Brytyjska wyspa Scilly u wybrzeży Kornwalii to ewenement na futbolowej mapie świata. Swoje miejsce ma tutaj najmniejsza liga piłkarska na ziemi.

Historia rozgrywek sięga 1920 roku, co oznacza, że rozgrywki są starsze niż nasza rodzima Ekstraklasa.

Wówczas przeciwko sobie występowały takie drużyny, jak St. Mary, Tresco, St. Martins, Bryher i St. Agnes. Od 1950 roku pozostały do dzisiaj tylko dwie – Garrison Gunners (zółte koszulki) i Woolpack Wanderers (czerwone trykoty).

Mecze rozgrywane są w niedzielę na największej z 56 wysp archipelagu. 17 kolejek ligowych, do tego dwa puchary i Tarcza Dobroczynności na inaugurację sezonu tworzy profesjonalną otoczkę.

Kapitanowie obu drużyn wybierani są przed każdym sezonem. Nam udało się porozmawiać z obecnym liderem Woolpack Wanderers – Anthonym Gibbonsem, który odpowiedzialny jest również za prowadzenie strony internetowej "World Smallest League".
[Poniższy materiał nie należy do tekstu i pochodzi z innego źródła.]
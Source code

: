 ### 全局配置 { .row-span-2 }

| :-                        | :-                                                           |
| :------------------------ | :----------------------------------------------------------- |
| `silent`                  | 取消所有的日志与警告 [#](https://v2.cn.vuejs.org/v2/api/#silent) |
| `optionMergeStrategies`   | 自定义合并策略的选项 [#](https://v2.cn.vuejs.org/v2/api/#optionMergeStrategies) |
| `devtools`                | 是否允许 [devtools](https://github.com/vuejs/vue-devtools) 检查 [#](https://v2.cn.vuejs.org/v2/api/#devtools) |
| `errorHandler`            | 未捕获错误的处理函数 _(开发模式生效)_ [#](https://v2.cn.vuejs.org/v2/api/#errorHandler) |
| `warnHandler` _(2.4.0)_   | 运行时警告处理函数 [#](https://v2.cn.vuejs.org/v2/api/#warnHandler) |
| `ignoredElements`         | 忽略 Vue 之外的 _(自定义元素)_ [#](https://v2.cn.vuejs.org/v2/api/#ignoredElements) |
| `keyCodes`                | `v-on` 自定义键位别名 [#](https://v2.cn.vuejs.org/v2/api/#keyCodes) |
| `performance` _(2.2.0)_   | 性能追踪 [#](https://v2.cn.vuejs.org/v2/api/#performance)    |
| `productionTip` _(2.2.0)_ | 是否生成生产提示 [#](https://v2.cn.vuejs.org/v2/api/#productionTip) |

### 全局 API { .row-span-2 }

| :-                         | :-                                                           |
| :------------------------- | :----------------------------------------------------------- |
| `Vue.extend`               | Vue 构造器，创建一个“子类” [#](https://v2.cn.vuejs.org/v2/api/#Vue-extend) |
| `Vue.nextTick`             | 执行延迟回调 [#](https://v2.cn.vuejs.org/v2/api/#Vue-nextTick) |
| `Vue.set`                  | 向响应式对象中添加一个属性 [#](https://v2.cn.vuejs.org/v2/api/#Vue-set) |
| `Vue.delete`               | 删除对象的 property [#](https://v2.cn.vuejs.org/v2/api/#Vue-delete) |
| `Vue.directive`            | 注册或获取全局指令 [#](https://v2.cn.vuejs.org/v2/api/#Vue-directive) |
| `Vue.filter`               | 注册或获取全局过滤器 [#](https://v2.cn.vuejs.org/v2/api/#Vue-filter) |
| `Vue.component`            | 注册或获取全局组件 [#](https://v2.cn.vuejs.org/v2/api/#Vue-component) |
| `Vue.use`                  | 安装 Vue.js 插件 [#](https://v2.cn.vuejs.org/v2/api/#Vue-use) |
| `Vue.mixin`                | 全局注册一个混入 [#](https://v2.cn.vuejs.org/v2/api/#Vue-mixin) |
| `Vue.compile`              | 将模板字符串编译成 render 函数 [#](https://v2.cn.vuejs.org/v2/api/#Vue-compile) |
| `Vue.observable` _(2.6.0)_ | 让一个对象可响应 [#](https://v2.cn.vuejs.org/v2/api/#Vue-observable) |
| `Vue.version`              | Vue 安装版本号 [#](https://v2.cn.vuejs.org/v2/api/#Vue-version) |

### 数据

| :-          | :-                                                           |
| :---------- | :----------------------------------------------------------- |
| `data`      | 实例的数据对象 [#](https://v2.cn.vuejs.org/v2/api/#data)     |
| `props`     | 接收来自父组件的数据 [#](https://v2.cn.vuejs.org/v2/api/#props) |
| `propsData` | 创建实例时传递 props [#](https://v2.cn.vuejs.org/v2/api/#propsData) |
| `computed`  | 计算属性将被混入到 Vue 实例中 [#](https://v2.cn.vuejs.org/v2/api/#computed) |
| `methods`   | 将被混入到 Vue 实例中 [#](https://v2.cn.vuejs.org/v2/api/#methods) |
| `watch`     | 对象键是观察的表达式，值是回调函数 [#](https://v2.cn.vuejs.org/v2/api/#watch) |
Bardzo ciekawie rozwiązano sprawę transferów – Przed każdym sezonem spisujemy listę chętnych do gry zawodników i rzucamy monetą, kto zaczyna pierwszy. Później zaznaczamy po kolei, kto grał będzie w którym klubie przez najbliższy rok – mówi Gibbons.

– Mamy tylko dwa zespoły, więc gramy tylko co tydzień. Gramy czasem mecze "międzynarodowe". Przyjeżdzają do nas regularnie inne zespoły, które są ze mną w stałym kontakcie – dodał "operator" rozgrywek.

Co ciekawe, liga wzbudza spore zainteresowanie. Na mecze regularnie przychodzą mieszkańcy wyspy, a w grę zaangażowali się także lokalni sponsorzy. – Począwszy na tutejszych firmach odzieżowych, na drobnych sprzedawcach kończąc. Mimo wszystko gramy dla zabawy i zwycięstwa – to nasza główna idea – kończy Gibbons.

Amatorskie drużyny z brytyjskiej wyspy odwiedziły kiedyś prawdziwe gwiazdy futbolu. Z inicjatywy Adidasa, kilka treningów na potrzeby kręconej reklamy odbyli tutaj swego czasu David Beckham i Steven Gerrard.